Things have not really changed a great deal. Two recent Associated Press news stories with contrasting attitudes about children both weigh in favor of the importance of appearance.
The first story focused on exclusive shops for babies such as Babies ‘R’ Us and Buy Buy Baby. These businesses concentrate on typically older, double income parents who have the money and the interest on spending significant sums of it on their children. For infants who only notice whether they are hungry, wet or sleepy, the shops offer $55 for designer socks for the infant to kick off and the washing machine to lose, $1,500 cribs for them to beg to escape from and $800 bedding for spitting up on.
Why all the expense?
“Children are like a commodity – everyone wants a nice house, a nice car and now the best outfitted baby,” said Betty Wong, an editor at Parents magazine. “It’s easy to pamper your baby when you have money to spend.”
Commodity? as in the dictionary definition of “something you buy or purchase, a parcel or quantity of goods, an economic good?” Interesting adjective for baby. But, proud new mothers with excess cash who want their child to be seen can afford to dress their child in expensive beautiful clothes, spend thousands of dollars for baby pictures, purchase them the best in furniture and little extras such as a baby monitoring camera to make sure they can always see the baby.
Tracy Fields probably wishes she had had a baby-monitoring camera focused on her infant while the child was under the care of day-care owner Paula Burcham of Bartow, Fla.
Burcham ran an immaculate day-care center.
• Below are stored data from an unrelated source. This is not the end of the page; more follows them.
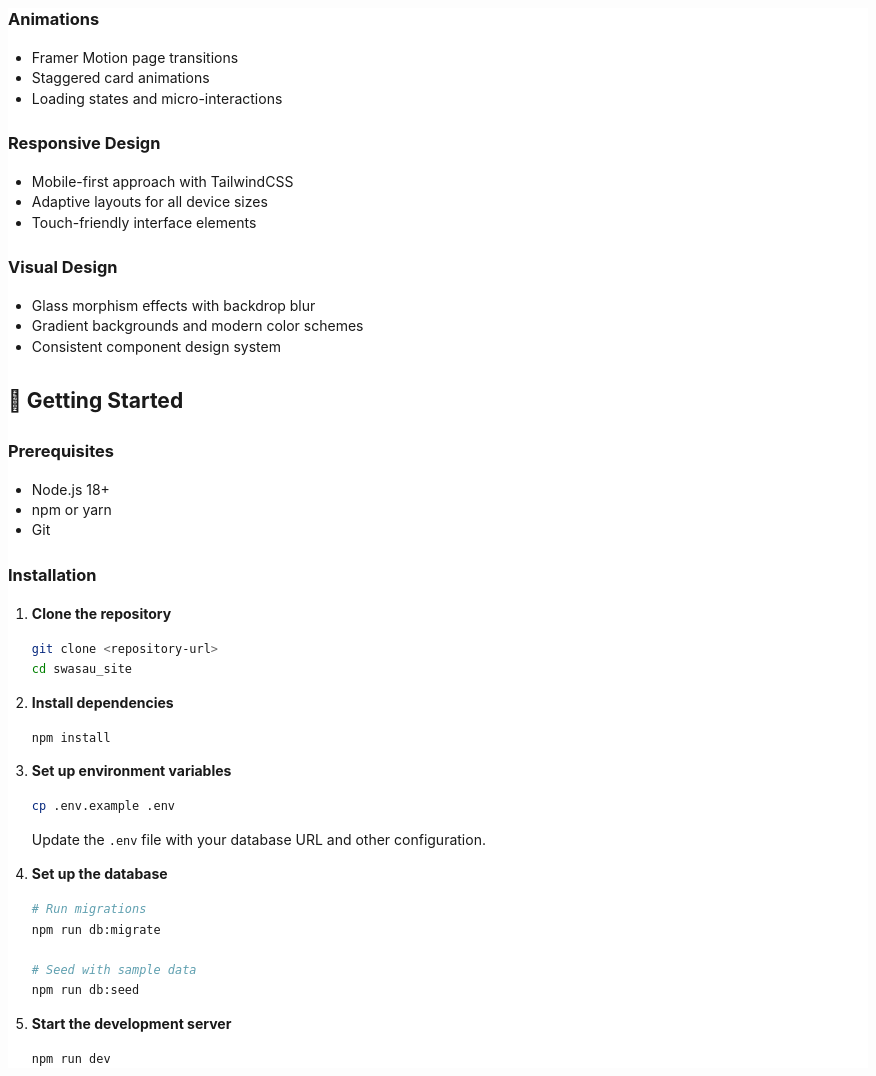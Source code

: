 ### Animations
- Framer Motion page transitions
- Staggered card animations
- Loading states and micro-interactions

### Responsive Design
- Mobile-first approach with TailwindCSS
- Adaptive layouts for all device sizes
- Touch-friendly interface elements

### Visual Design
- Glass morphism effects with backdrop blur
- Gradient backgrounds and modern color schemes
- Consistent component design system

## 🚦 Getting Started

### Prerequisites
- Node.js 18+ 
- npm or yarn
- Git

### Installation

1. **Clone the repository**
   ```bash
   git clone <repository-url>
   cd swasau_site
   ```

2. **Install dependencies**
   ```bash
   npm install
   ```

3. **Set up environment variables**
   ```bash
   cp .env.example .env
   ```
   
   Update the `.env` file with your database URL and other configuration.

4. **Set up the database**
   ```bash
   # Run migrations
   npm run db:migrate
   
   # Seed with sample data
   npm run db:seed
   ```

5. **Start the development server**
   ```bash
   npm run dev
   ```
Parents loved her. Kids lined up for hugs from Mama Paula right up to the day in December 2001, when Fields’ healthy 3-month-old daughter, Grace Olivia Fields, died in Burcham’s care. That was the day Burcham added over-the-counter cold medicine to Grace’s bottle of breast milk. That was the day that the families that loved and trusted Burcham learned that she used over-the-counter medications to sedate cranky children. She administered medicine sold with a warning against giving it to infants and children under six years old without a doctor’s instructions.
Burcham preferred children to be seen and not heard.
Burcham admitted giving the medicine, but said it was not to control the child.
“She found a way to control behavior, she found a way to make those kids sleep half the day,” Fields said, adding that her then 2 1/2 year-old daughter later told her she was given bubble gum flavored medicine before nap time at Burcham’s house.
In August, Burcham was sentenced to eight years in prison for manslaughter. At least 10 other cases of child care providers sedating children with cold medicines or cough syrups have been investigated nationwide in the past three years according to the AP story.
Medical examiners, now aware of the practice, are increasingly considering and testing for an overdose before writing off a child’s death as Sudden Infant Death Syndrome.
“The medication was not used for the benefit of the infant, but for the benefit of the person administering it,” said Andrew Baker, assistant chief medical examiner in Minneapolis conducting research on the misuse of over-the-counter drugs after he found high levels of a drug in a baby.
And that is the bottom line of the old adage, “Children are to be seen and not heard” – it is usually for the adult’s benefit. Infants cry because something is bothering them – and for sure that something isn’t that Momma didn’t buy them a designer burp rag.